L'ultima opera di Marco Vannini

Marco Vannini, studioso della tradizione mistico-filosofica nonché curatore dell'edizione italiana delle opere di Meister Eckhart, Angelus Silesius, Margherita Porete e altri mistici, si intitola appunto "La morte dell'anima. Dalla mistica alla psicologia", edito dalla Casa Editrice Le Lettere di Firenze Si tratta di uno studio accurato del concetto di anima e delle sue origini filosofiche, teologiche e psicologiche, nonché delle progressive trasformazioni che l'anima ha subìto all'interno della nostra cultura occidentale.
Anima proviene dal greco ànemos, vento, soffio vitale e caratterizza tutto ciò che è vivo, tutto ciò che è animato.
Concettualmente è fin dall'inizio imparentata con lo spirito che, dal greco pneuma, è anch'esso soffio, alito, vento.

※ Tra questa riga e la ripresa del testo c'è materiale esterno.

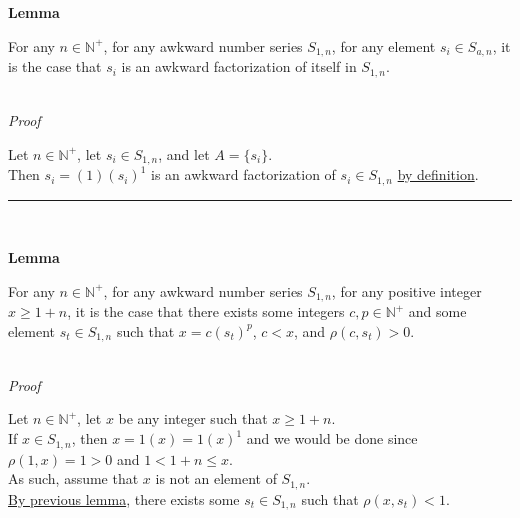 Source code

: \documentclass[a4paper,12pt]{article}
\begin{document}
\label{lemma:awkward_factorization_of_element}
\hypertarget{lemma:awkward_factorization_of_element}{}
\begin{tcolorbox}
\textbf{Lemma}

For any $n \in \mathbb{N}^+$, for any awkward number series $S_{1,n}$, for any element $s_i \in S_{a, n}$, it is the case that $s_i$ is an awkward factorization of itself in $S_{1, n}$.
\end{tcolorbox}

\noindent \\
\textit{Proof}

\noindent Let $n \in \mathbb{N}^+$, let $s_i \in S_{1, n}$, and let $A = \{s_i\}$.\\

\noindent Then $s_i = (1)(s_i)^1$ is an awkward factorization of $s_i \in S_{1, n}$ \hyperlink{definition:awkward_factorization}{by definition}.


\begin{center}
\noindent\rule{8cm}{0.4pt}
\end{center}
\noindent \\




\label{lemma:non_common_factorization}
\hypertarget{lemma:non_common_factorization}{}
\begin{tcolorbox}
\textbf{Lemma}

For any $n \in \mathbb{N}^+$, for any awkward number series $S_{1,n}$, for any positive integer $x \geq 1 + n$, it is the case that there exists some integers $c, p \in \mathbb{N}^+$ and some element $s_t \in S_{1, n}$ such that $x = c(s_t)^p$, $c < x$, and $\rho(c, s_t) > 0$.

\end{tcolorbox}

\noindent \\
\textit{Proof}

\noindent Let $n \in \mathbb{N}^+$, let $x$ be any integer such that $x \geq 1 + n$.\\

\noindent If $x \in S_{1, n}$, then $x = 1(x) = 1(x)^1$ and we would be done since $\rho(1, x) = 1 > 0$ and $1 < 1 + n \leq x$.\\

\noindent As such, assume that $x$ is not an element of $S_{1, n}$.\\

\noindent \noindent \hyperlink{lemma:exists_element_less_than_x}{By previous lemma}, there exists some $s_t \in S_{1, n}$ such that $\rho(x, s_t) < 1$.\\
\end{document}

Compare fin dai testi omerici e assume particolare importanza nei misteri (soprattutto nell'orfismo) dove è solidamente affermata la divinità dell'anima umana.
Nel corso dei secoli il rapporto tra anima (psychè) e spirito subisce varie vicissitudini di cui l'Autore ripercorre i passaggi cruciali:
- dalla saggezza greca del "Conosci te stesso e conoscerai te stesso e Dio", in cui è affermata la profonda unità di esperienza dell'anima ed esperienza di Dio; - alla saggezza mistica del cristianesimo medievale che raggiunge la più profonda conoscenza dell'anima, del suo "fondo" e delle sue "potenze" (Meister Eckhart); - alla condanna di tale conoscenza mistica da parte della chiesa, che non può accettare che "fondo dell'anima e fondo di Dio siano un unico e medesimo fondo" e ne sancisce una irriducibile separazione che sfocia in insanabili contrapposizioni, quali quella tra naturale e soprannaturale, umano e divino, materia e spirito…; - fino al conseguente impoverimento dell'anima stessa che finisce per scadere, nelle attuali scienze psicologiche, al livello delle sue facoltà perdendo la propria radice, il proprio fondo.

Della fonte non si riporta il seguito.